Standing Long Jump (SLJ) Test
For the SLJ, players stood behind a starting line with feet shoulder width and placed together. They
pushed off vigorously and jumped forward for maximal distance. The distance was measured from the take-
off line to the point where the back of the heel nearest to the take-off line landed on the ground. The best (in
cm) out of 2 trials was used for subsequent statistical analysis (Castro-Piñero et al., 2010). The ICC of the
jump distance for this test was 0.78.
Repeated-Sprint Ability (RSA) Shuttle Test
To measure RSA, we used a test consisting of ten 21-m shuttle sprints (i.e., 5 m + 11 m + 5 m), which
was designed to measure both repeated sprint and COD abilities. The test was conducted in accordance with
a previous study (Fernandez-Fernandez et al., 2012). Players stood with their racket in a frontal position in
the middle of the baseline focusing the net. Upon an acoustic signal, players turned sideway and ran to the
prescribed backhand (left) or the forehand (right) corner. Players were instructed to run forward in a straight
line and turn around (180º) as their feet touched the line of the turning point and their racket a cone on the
line. After having touched the first cone with the racket, athletes returned to the opposite side of the court by
running forward. There they touched the second cone with the racket, turned around and ran to the starting
position. After 15 s of passive recovery, players started again.

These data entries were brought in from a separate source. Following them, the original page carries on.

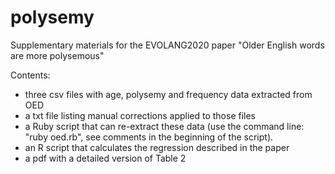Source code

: # polysemy
Supplementary materials for the EVOLANG2020 paper "Older English words are more polysemous"

Contents:
- three csv files with age, polysemy and frequency data extracted from OED
- a txt file listing manual corrections applied to those files
- a Ruby script that can re-extract these data (use the command line: "ruby oed.rb", see comments in the beginning of the script).
- an R script that calculates the regression described in the paper
- a pdf with a detailed version of Table 2
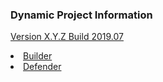 ### Dynamic Project Information
  <a href="#">Version X.Y.Z Build 2019.07</a></li>
      <li><a href="#">Builder</a></li>
      <li><a href="#">Defender</a></li>
    </ul>
  </div>
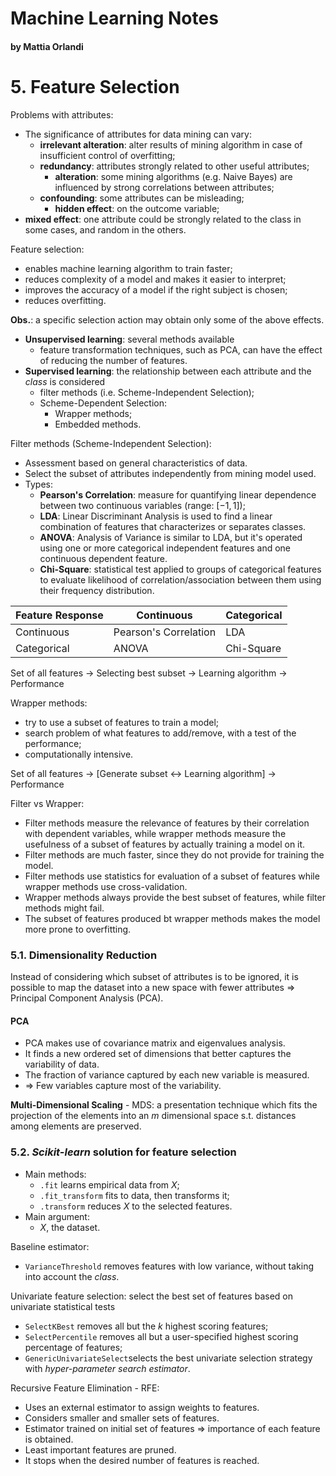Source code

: # Machine Learning Notes
#### by Mattia Orlandi

# 5. Feature Selection
Problems with attributes:
- The significance of attributes for data mining can vary:
  - **irrelevant alteration**: alter results of mining algorithm in case of insufficient control of overfitting;
  - **redundancy**: attributes strongly related to other useful attributes;
    - **alteration**: some mining algorithms (e.g. Naive Bayes) are influenced by strong correlations between attributes;
  - **confounding**: some attributes can be misleading;
    - **hidden effect**: on the outcome variable;
- **mixed effect**: one attribute could be strongly related to the class in some cases, and random in the others.

Feature selection:
- enables machine learning algorithm to train faster;
- reduces complexity of a model and makes it easier to interpret;
- improves the accuracy of a model if the right subject is chosen;
- reduces overfitting.

**Obs.**: a specific selection action may obtain only some of the above effects.

- **Unsupervised learning**: several methods available
  - feature transformation techniques, such as PCA, can have the effect of reducing the number of features.
- **Supervised learning**: the relationship between each attribute and the *class* is considered
  - filter methods (i.e. Scheme-Independent Selection);
  - Scheme-Dependent Selection:
    - Wrapper methods;
    - Embedded methods.

Filter methods (Scheme-Independent Selection):
- Assessment based on general characteristics of data.
- Select the subset of attributes independently from mining model used.
- Types:
  - **Pearson's Correlation**: measure for quantifying linear dependence between two continuous variables (range: $[-1, 1]$);
  - **LDA**: Linear Discriminant Analysis is used to find a linear combination of features that characterizes or separates classes.
  - **ANOVA**: Analysis of Variance is similar to LDA, but it's operated using one or more categorical independent features and one continuous dependent feature.
  - **Chi-Square**: statistical test applied to groups of categorical features to evaluate likelihood of correlation/association between them using their frequency distribution.

| Feature Response | Continuous | Categorical |
| --- | --- | --- |
| Continuous | Pearson's Correlation | LDA |
| Categorical | ANOVA | Chi-Square |

Set of all features $\rightarrow$ Selecting best subset $\rightarrow$ Learning algorithm $\rightarrow$ Performance

Wrapper methods:
- try to use a subset of features to train a model;
- search problem of what features to add/remove, with a test of the performance;
- computationally intensive.

Set of all features $\rightarrow$ [Generate subset $\leftrightarrow$ Learning algorithm] $\rightarrow$ Performance

Filter vs Wrapper:
- Filter methods measure the relevance of features by their correlation with dependent variables, while wrapper methods measure the usefulness of a subset of features by actually training a model on it.
- Filter methods are much faster, since they do not provide for training the model.
- Filter methods use statistics for evaluation of a subset of features while wrapper methods use cross-validation.
- Wrapper methods always provide the best subset of features, while filter methods might fail.
- The subset of features produced bt wrapper methods makes the model more prone to overfitting.

### 5.1. Dimensionality Reduction
Instead of considering which subset of attributes is to be ignored, it is possible to map the dataset into a new space with fewer attributes $\Rightarrow$ Principal Component Analysis (PCA).

#### PCA
- PCA makes use of covariance matrix and eigenvalues analysis.
- It finds a new ordered set of dimensions that better captures the variability of data.
- The fraction of variance captured by each new variable is measured.
- $\Rightarrow$ Few variables capture most of the variability.

**Multi-Dimensional Scaling** - MDS: a presentation technique which fits the projection of the elements into an $m$ dimensional space s.t. distances among elements are preserved.

### 5.2. *Scikit-learn* solution for feature selection
- Main methods:
  - `.fit` learns empirical data from $X$;
  - `.fit_transform` fits to data, then transforms it;
  - `.transform` reduces $X$ to the selected features.
- Main argument:
  - $X$, the dataset.

Baseline estimator:
- `VarianceThreshold` removes features with low variance, without taking into account the *class*.

Univariate feature selection: select the best set of features based on univariate statistical tests
- `SelectKBest` removes all but the $k$ highest scoring features;
- `SelectPercentile` removes all but a user-specified highest scoring percentage of features;
- `GenericUnivariateSelect`selects the best univariate selection strategy with *hyper-parameter search estimator*.

Recursive Feature Elimination - RFE:
- Uses an external estimator to assign weights to features.
- Considers smaller and smaller sets of features.
- Estimator trained on initial set of features $\Rightarrow$ importance of each feature is obtained.
- Least important features are pruned.
- It stops when the desired number of features is reached.
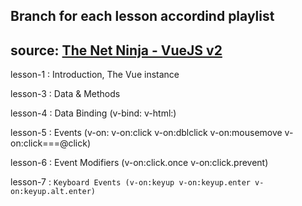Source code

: ## Branch for each lesson accordind playlist
## source: [The Net Ninja - VueJS v2](https://youtube.com/playlist?list=PL4cUxeGkcC9gQcYgjhBoeQH7wiAyZNrYa)


lesson-1 : Introduction, The Vue instance

lesson-3 : Data & Methods

lesson-4 : Data Binding  (v-bind: v-html:)

lesson-5 : Events (v-on: v-on:click v-on:dblclick v-on:mousemove v-on:click===@click)

lesson-6 : Event Modifiers (v-on:click.once v-on:click.prevent)

lesson-7 : `Keyboard Events (v-on:keyup v-on:keyup.enter v-on:keyup.alt.enter)`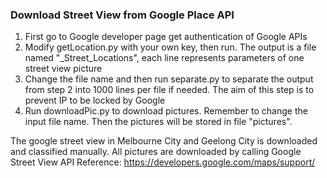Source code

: ### Download Street View from Google Place API
1. First go to Google developer page get authentication of Google APIs
2. Modify getLocation.py with your own key, then run. The output is a file named "<city>_Street_Locations", each line represents parameters of one street view picture
3. Change the file name and then run separate.py to separate the output from step 2 into 1000 lines per file if needed. The aim of this step is to prevent IP to be locked by Google
4. Run downloadPic.py to download pictures. Remember to change the input file name. Then the pictures will be stored in file "pictures".

The google street view in Melbourne City and Geelong City is downloaded and classified manually.
All pictures are downloaded by calling Google Street View API
Reference: https://developers.google.com/maps/support/
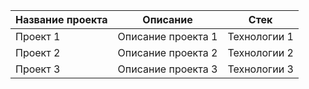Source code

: | Название проекта  | Описание                                           | Стек         |
|-------------------|----------------------------------------------------|--------------|
| Проект 1          | Описание проекта 1                                 | Технологии 1 |
| Проект 2          | Описание проекта 2                                 | Технологии 2 |
| Проект 3          | Описание проекта 3                                 | Технологии 3 |


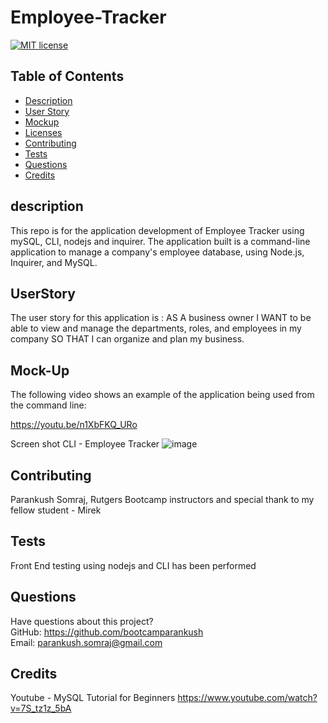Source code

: 
# Employee-Tracker

[![MIT license](https://img.shields.io/badge/License-MIT-blue.svg)](https://lbesson.mit-license.org/)

## Table of Contents
  * [Description](#description)
  * [User Story](#UserStory)
  * [Mockup](#Mock-up)
  * [Licenses](#licenses)
  * [Contributing](#contributing)
  * [Tests](#tests)
  * [Questions](#questions)
  * [Credits](#credits)


## description
This repo is for the application development of Employee Tracker using mySQL, CLI, nodejs and inquirer. The application built  is a command-line application to manage a company's employee database, using Node.js, Inquirer, and MySQL.


## UserStory
The user story for this application is : 
AS A business owner
I WANT to be able to view and manage the departments, roles, and employees in my company
SO THAT I can organize and plan my business.

## Mock-Up
The following video shows an example of the application being used from the command line:

https://youtu.be/n1XbFKQ_URo

Screen shot CLI - Employee Tracker
![image](https://user-images.githubusercontent.com/120338398/228097888-875a2c28-9cbb-48b5-a80e-8e9517f6523e.png)


## Contributing
Parankush Somraj, Rutgers Bootcamp instructors and special thank to my fellow student - Mirek

## Tests
  Front End testing using nodejs and CLI has been performed

## Questions
Have questions about this project?  
GitHub: https://github.com/bootcamparankush  
Email: parankush.somraj@gmail.com

## Credits
Youtube - MySQL Tutorial for Beginners 
https://www.youtube.com/watch?v=7S_tz1z_5bA
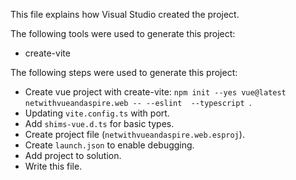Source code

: This file explains how Visual Studio created the project.

The following tools were used to generate this project:
- create-vite

The following steps were used to generate this project:
- Create vue project with create-vite: `npm init --yes vue@latest netwithvueandaspire.web -- --eslint  --typescript `.
- Updating `vite.config.ts` with port.
- Add `shims-vue.d.ts` for basic types.
- Create project file (`netwithvueandaspire.web.esproj`).
- Create `launch.json` to enable debugging.
- Add project to solution.
- Write this file.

Each shuttle sprint time was measured using a
photocell system (Time It; Eleiko Sport, Halmstad, Sweden). The mean time and the percent decrement score
during the RSA test were calculated. Each player completed a preliminary single shuttle sprint test, which
was used as a criterion score for the subsequent shuttle sprint test. After the first preliminary single shuttle
sprint, players rested for 5 min before the start of the RSA test. If performance during the first RSA trial was
worse than the criterion score (i.e., 2.5% longer time to complete the test), the test was immediately
terminated and athletes were asked to repeat the RSA test at maximum effort after a 5-min rest period
(Fernandez-Fernandez et al., 2012; Spencer et al., 2005). ICC values for best RSA time (RSAbest), mean RSA
time (RSAmean), and percentage of decrement (%Dec) were 0.81, 0.73 and 0.49, respectively.
Design and procedures
The 20 tennis players involved in the study were matched and allocated into a RST and a
conventional group (CG) and were tested before and after a 6-week specific conditioning program. The
intervention took place at the beginning of the summer competition season (April to May). Single and
double tennis matches were played every weekend during the experimental period. After appropriate
familiarization (i.e., completion of a full testing session 1 week before pretests), the physical fitness tests were
completed 1 week before and after the training period. During the intervention period, both groups, RST and
CG, performed 2 training sessions per week in addition to their regular training regimes for 6 consecutive
weeks. Sessions were separated by 48 h to allow sufficient recovery time. RST and CG sprint training was
conducted at the beginning of the training session after a short standardized 8 to 10-min dynamic warm-up
and prior to the tennis-specific session.
To reduce the interference of uncontrolled variables, all participants were instructed to maintain
their habitual lifestyle and normal dietary intake before and during the study. Players were told not to
exercise on the day before a test and to consume their last (caffeine-free) meal at least 2 hours before the
scheduled test time. Physical fitness tests were conducted at the same time of day during pre- and post-tests.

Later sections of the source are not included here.